Cette distinction répond à une double contradiction. La première c'est la concurrence, que l'on retrouve partout, entre l'héritage aristotélicien et l'héritage kantien. Nous avons d'un côté une éthique de l'accomplissement personnel et des vertus ; c'est une perspective que je nomme "téléologique", puisqu'il y a une finalité, une visée du Bien à travers des biens. Et de l'autre côté la morale kantienne de l'obligation, qui fait passer les règles (indifféremment de leur contenu) par une épreuve d'universalisation ; c'est une perspective que je nommerai plutôt "déontologique", qui s'occupe davantage des procédures de la décision que des biens visés.

Entre cette éthique des vertus et cette morale du devoir, la transition à mon avis ne se fait pas dans le désir mais dans la violence. C'est à dire par la relation d'inégalité dans un rapport entre deux volontés, dont l'une a pouvoir sur l'autre. Si le désir rencontre la morale, ce n'est pas en tant que désir, mais en tant que violence faite à un autre désir.

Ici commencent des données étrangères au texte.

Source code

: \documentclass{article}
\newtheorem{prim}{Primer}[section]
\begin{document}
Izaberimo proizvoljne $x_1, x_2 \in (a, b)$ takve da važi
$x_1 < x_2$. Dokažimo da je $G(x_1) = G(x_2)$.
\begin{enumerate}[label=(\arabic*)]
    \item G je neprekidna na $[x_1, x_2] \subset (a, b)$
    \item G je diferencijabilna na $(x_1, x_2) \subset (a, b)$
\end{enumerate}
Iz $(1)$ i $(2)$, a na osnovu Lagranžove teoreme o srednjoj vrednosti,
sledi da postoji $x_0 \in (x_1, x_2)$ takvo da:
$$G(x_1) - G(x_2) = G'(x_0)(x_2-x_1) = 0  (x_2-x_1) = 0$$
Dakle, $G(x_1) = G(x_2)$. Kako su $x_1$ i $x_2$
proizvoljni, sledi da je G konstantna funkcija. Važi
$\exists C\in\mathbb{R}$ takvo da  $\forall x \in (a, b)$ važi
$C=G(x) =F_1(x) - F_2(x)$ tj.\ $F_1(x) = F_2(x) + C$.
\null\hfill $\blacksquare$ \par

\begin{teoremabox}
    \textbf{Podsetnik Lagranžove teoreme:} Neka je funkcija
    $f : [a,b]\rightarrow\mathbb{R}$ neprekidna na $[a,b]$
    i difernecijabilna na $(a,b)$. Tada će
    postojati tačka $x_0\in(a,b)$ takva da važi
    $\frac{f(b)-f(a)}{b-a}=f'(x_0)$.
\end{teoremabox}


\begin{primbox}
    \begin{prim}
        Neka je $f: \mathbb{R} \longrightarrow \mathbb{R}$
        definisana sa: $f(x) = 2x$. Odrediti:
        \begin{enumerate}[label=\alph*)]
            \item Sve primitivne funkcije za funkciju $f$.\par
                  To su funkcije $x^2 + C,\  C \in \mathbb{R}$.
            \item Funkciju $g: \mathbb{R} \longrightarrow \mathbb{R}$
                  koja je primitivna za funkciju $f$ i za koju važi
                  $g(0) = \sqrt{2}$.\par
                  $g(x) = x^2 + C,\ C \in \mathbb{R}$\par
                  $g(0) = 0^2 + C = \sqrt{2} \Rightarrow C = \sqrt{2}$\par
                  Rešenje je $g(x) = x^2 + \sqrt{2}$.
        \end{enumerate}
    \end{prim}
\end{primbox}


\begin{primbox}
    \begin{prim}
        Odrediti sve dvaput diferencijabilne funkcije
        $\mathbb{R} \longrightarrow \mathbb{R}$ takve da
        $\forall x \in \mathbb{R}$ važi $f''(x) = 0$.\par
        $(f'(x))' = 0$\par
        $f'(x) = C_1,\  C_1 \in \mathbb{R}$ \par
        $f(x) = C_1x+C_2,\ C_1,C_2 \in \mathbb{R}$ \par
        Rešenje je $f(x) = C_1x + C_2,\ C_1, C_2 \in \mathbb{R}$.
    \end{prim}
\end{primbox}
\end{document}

La seconde contradiction, qui englobe la première, réside dans le rapport entre une morale de principes (qu'elle soit téléologique à la façon aritotélicienne ou nomologique, normative, à la façon kantienne) et une morale de situation, telle qu'on l'a rencontrée dans l'existentialisme et à l'extrême dans le situationnisme. C'est ce qui m'a conduit à construire une triade, et non pas seulement un vis–à–vis Aristote–Kant. Le troisième pôle, celui du passage à la morale concrète, était aussi le problème de Hegel face à Kant, dont il jugeait la morale trop abstraite.

Entre les principes et les situations, la transition qui me servit de guide est celle des figures de la sagesse tragique, parce qu'elles prennent en compte les situations conflictuelles de l'existence humaine. Antigone notamment, comme G.Steiner l'a montré, résume ces conflits irréductibles : cité/individu, dieux/humains, homme/femme, vieux/jeunes. Et comme le disait Hegel, Antigone est une femme qui n'est ni mère, ni épouse, ni fille : elle est soeur, et la sororité est peut–être un lieu nodal pour dévoiler ces conflits fondamentaux.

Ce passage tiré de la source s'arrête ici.